We stand to learn a lot from young people and adults who do.
A couple weeks ago I received an email from a former student who now teaches at an alternative high school in the Chicago suburbs. She wrote to share an essay that one of her students, Liam Burns, had written. Liam is 17 and has attended three different high schools. He's struggled, he says, because he detests the "rigorous bureaucracy of the typical high school setting" that forces students into prescribed boxes and standardized ways of thinking. His essay touches on themes I highlighted in a post last month about the damaging impact of corporate-model education reforms. As Liam sees it, schools don't encourage imagination or individuality in students -- instead, they demand conformity, obedience, painting inside the lines.

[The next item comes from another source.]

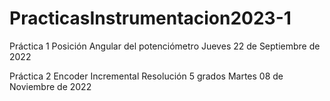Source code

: # PracticasInstrumentacion2023-1

Práctica 1 Posición Angular del potenciómetro Jueves 22 de Septiembre de 2022

Práctica 2 Encoder Incremental Resolución 5 grados Martes 08 de Noviembre de 2022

What I've Learned in School
By Liam Burns
I have learned a lot in my 12 years of compulsory schooling: I have learned that creativity has no place in the classroom. I have learned that it's not really the student but the grade that counts. I have learned that the American education system is a rusted, malfunctioning machine, rewarding only those who march in line and keep their mouths shut. This is the system that determines our livelihoods, and it's in dire need of repair.
Whenever a system is put in place, it is usually good practice to look at how said system affects those within it. The students themselves must be Primary Concern #1. The current method is to put all the children to the same standard: everyone's equal, everyone's the same. The problem with this mindset is the simple fact that we, as living, thinking beings, are not equal. True, we all deserve equal rights and equal opportunities, but that is where the similarities end. The expression about snowflakes comes to mind -- none of us is the same as anyone else. So why is our educational experience based on the tragically misguided assumption that we are all, in fact, the same?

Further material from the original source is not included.